Le Maroc possède de riches atouts touristiques, mais peine à les transformer en bénéfices économiques durables à cause d’une offre dispersée, d’un manque de professionnalisation uniforme et de l’absence de données claires pour guider les stratégies. Pour y remédier, il faut structurer un écosystème coordonné avec des hubs régionaux, établir un référentiel qualité adapté et créer un Observatoire national du tourisme expérientiel. L’objectif est de passer d’un tourisme attirant à un tourisme rentable, durable et inspirant.
- Pourquoi observe-t-on un écart entre prix élevés et qualité d’expérience, et quelles en sont les conséquences ?

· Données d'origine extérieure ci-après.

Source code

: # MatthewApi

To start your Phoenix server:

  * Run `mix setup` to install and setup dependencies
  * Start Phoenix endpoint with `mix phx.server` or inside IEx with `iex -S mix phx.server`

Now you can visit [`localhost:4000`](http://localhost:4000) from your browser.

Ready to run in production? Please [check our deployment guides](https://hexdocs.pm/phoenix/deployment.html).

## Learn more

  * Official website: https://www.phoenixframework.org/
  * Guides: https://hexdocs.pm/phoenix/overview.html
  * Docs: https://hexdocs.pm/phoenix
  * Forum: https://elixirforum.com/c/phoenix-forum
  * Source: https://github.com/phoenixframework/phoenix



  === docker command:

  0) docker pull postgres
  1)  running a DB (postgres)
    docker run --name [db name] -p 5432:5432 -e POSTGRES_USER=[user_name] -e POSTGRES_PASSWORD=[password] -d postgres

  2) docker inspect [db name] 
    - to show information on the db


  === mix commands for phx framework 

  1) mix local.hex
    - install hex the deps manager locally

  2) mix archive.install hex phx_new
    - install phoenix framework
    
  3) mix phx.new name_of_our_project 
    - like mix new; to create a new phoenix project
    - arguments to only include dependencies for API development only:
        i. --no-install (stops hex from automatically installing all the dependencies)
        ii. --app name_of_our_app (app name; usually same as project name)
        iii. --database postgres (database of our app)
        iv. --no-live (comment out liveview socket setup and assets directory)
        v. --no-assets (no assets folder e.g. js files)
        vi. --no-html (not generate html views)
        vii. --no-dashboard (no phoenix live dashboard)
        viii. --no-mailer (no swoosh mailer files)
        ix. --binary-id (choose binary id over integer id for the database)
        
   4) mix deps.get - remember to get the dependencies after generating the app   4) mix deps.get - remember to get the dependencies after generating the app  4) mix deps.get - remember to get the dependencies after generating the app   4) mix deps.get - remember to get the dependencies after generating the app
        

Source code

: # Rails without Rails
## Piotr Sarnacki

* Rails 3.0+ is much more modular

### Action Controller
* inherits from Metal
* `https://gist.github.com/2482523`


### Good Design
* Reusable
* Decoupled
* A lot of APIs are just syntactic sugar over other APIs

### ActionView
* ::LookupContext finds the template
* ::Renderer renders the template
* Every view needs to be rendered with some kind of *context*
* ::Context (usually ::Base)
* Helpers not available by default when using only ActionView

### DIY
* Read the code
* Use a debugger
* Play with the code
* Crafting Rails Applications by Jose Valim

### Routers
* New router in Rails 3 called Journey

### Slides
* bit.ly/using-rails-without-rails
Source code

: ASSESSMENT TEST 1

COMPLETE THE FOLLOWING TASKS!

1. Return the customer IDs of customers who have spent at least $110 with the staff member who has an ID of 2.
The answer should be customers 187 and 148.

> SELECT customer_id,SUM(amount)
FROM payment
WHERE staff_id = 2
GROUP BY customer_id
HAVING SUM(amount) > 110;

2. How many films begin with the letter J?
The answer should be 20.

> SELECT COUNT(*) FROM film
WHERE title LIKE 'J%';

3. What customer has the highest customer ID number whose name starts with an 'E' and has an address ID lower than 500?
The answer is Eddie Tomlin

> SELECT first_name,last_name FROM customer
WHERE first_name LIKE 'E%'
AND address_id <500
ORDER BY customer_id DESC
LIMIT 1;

L’écart entre les prix élevés et la qualité réelle de l’expérience touristique au Maroc alimente souvent la frustration des clients, qui estiment ne pas en avoir pour leur argent. Ce décalage s’explique par une tarification inspirée de modèles étrangers sans lien avec la réalité du service, l’absence de normes de qualité partagées, et une approche court-termiste axée sur le profit immédiat plutôt que sur la fidélisation. Résultat : faible rétention des clients, perception de prix abusifs, notamment chez les Marocains et MRE, et risque de bad buzz amplifié par les réseaux sociaux. Pour y remédier, il faut repenser la promesse client en misant sur une expérience sincère et sensorielle, valoriser les attentions authentiques et former les équipes à comprendre les besoins variés des profils de voyageurs. Car aujourd’hui, ce qui marque et fidélise, c’est avant tout l’émotion ressentie.
- Quelles actions faut-il mettre en place pour structurer une offre touristique à la hauteur des attentes ?
Pour répondre aux attentes des voyageurs modernes, le Maroc doit offrir une expérience fluide, authentique et émotionnelle, en misant sur des parcours clients bien pensés, une formation humaine renforcée et des synergies locales entre hôtels, artisans, guides et producteurs. Des outils comme une application d’expériences ou des passeports sensoriels peuvent enrichir l’offre, tout comme une plateforme dédiée au “Made in Maroc”, valorisant les produits et savoirfaire locaux. Il est temps d’en finir avec le tourisme “copié-collé” ou figé. Le Maroc mérite mieux un tourisme pensé, sensible, structuré et inspirant.